* _Study material_:
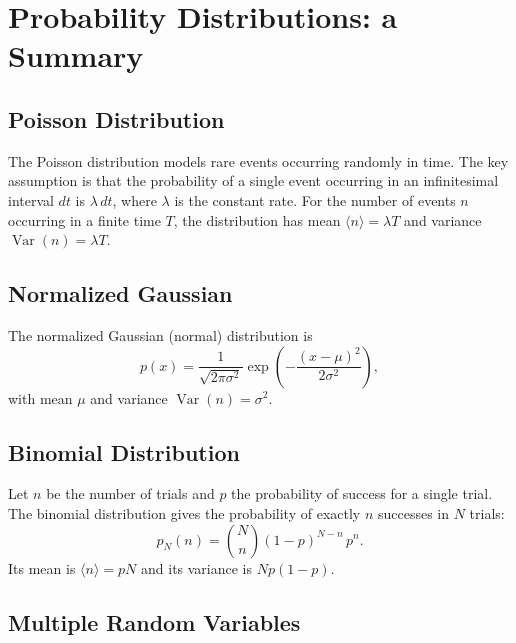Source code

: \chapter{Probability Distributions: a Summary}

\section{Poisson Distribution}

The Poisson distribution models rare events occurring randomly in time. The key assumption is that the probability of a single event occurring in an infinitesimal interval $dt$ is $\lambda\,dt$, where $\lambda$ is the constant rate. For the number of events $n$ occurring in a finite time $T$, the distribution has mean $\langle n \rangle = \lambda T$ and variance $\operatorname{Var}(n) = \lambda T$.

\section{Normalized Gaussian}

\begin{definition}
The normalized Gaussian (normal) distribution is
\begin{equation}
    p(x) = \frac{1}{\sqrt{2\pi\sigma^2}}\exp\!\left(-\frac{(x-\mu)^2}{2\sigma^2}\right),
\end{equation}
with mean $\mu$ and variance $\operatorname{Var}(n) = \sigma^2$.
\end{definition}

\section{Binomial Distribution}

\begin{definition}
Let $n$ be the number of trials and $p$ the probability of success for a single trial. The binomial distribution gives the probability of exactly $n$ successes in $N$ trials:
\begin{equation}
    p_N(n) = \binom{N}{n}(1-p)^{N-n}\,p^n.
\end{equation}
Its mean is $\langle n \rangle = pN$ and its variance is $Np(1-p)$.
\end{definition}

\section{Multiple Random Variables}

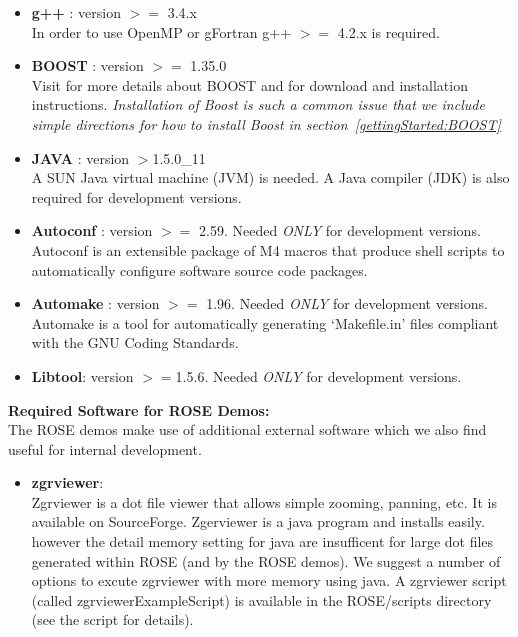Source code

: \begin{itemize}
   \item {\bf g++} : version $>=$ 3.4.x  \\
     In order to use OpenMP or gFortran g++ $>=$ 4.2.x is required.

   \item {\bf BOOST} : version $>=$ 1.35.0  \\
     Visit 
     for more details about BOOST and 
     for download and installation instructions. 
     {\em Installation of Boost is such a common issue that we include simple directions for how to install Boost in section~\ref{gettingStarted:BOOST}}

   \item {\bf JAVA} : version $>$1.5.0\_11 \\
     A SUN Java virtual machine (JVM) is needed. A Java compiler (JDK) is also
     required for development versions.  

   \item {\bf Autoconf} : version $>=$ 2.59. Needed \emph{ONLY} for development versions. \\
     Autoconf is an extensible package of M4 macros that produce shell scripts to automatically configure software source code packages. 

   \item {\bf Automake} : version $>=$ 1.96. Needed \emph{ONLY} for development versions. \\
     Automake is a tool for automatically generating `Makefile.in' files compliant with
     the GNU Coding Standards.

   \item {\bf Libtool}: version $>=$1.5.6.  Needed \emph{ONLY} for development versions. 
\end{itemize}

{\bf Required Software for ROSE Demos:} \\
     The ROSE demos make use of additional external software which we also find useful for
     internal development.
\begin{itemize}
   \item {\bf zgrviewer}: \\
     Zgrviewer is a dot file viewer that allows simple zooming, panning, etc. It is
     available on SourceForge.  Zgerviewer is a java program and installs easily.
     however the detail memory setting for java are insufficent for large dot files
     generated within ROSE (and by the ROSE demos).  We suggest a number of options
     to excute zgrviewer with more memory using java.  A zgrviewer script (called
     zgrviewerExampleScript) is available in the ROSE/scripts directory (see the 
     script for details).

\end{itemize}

...

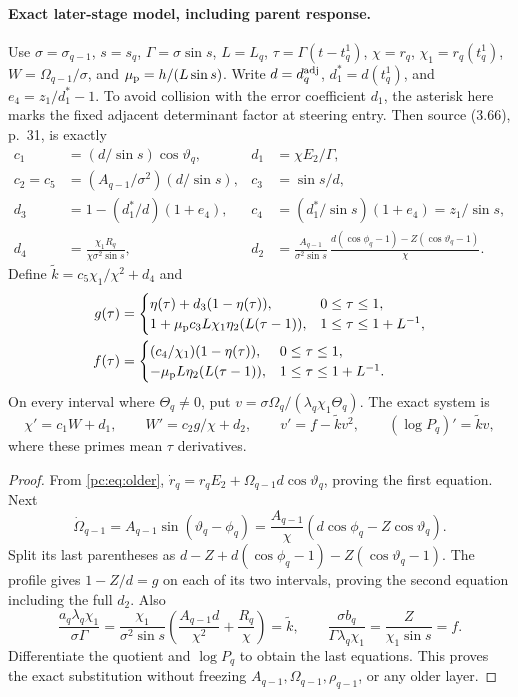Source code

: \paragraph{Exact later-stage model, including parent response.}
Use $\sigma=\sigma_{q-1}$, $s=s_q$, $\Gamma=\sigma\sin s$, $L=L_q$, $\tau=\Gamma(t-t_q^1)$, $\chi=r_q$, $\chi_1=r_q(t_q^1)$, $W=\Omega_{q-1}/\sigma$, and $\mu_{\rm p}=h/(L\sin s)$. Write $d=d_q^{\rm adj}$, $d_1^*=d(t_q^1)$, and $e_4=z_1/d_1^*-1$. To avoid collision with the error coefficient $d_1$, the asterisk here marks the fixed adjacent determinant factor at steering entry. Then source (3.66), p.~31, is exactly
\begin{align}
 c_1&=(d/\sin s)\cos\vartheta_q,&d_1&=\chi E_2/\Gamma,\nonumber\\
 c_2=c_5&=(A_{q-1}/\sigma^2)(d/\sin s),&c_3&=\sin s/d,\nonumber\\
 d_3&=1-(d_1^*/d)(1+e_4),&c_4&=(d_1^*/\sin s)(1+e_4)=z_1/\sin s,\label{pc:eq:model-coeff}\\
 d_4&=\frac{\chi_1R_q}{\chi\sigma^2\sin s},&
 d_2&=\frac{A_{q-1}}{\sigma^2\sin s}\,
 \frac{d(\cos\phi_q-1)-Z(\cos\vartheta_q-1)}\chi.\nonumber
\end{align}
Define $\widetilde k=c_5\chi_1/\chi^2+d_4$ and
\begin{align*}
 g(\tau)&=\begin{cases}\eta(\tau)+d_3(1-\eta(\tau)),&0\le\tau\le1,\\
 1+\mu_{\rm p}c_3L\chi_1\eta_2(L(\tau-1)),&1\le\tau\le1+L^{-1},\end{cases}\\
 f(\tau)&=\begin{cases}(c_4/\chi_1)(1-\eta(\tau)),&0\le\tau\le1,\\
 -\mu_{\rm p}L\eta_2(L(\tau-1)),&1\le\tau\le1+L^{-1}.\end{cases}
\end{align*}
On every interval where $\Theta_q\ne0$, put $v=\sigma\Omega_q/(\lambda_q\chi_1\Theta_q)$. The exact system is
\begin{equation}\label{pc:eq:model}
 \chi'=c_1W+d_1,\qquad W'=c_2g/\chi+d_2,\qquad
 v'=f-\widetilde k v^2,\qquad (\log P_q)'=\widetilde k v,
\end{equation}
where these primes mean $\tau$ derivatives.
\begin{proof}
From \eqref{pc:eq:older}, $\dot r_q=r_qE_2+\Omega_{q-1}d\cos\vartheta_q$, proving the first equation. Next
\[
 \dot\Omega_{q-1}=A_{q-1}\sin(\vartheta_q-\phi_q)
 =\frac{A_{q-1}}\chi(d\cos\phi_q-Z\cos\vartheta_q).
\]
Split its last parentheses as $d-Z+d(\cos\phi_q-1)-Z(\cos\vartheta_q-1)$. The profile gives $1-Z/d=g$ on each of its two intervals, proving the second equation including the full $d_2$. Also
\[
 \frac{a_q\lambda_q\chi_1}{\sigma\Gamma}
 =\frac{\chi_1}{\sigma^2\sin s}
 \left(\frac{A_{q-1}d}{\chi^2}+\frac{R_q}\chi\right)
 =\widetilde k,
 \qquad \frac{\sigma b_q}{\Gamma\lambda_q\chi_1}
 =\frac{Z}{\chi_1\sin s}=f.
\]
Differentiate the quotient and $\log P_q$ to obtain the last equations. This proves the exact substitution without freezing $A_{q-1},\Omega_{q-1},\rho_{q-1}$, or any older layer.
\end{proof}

* _The problem_:
Which lines of the data contain "Automake"? Copy them all.

* _Your solution_:
   \item {\bf Automake} : version $>=$ 1.96. Needed \emph{ONLY} for development versions. \\
     Automake is a tool for automatically generating `Makefile.in' files compliant with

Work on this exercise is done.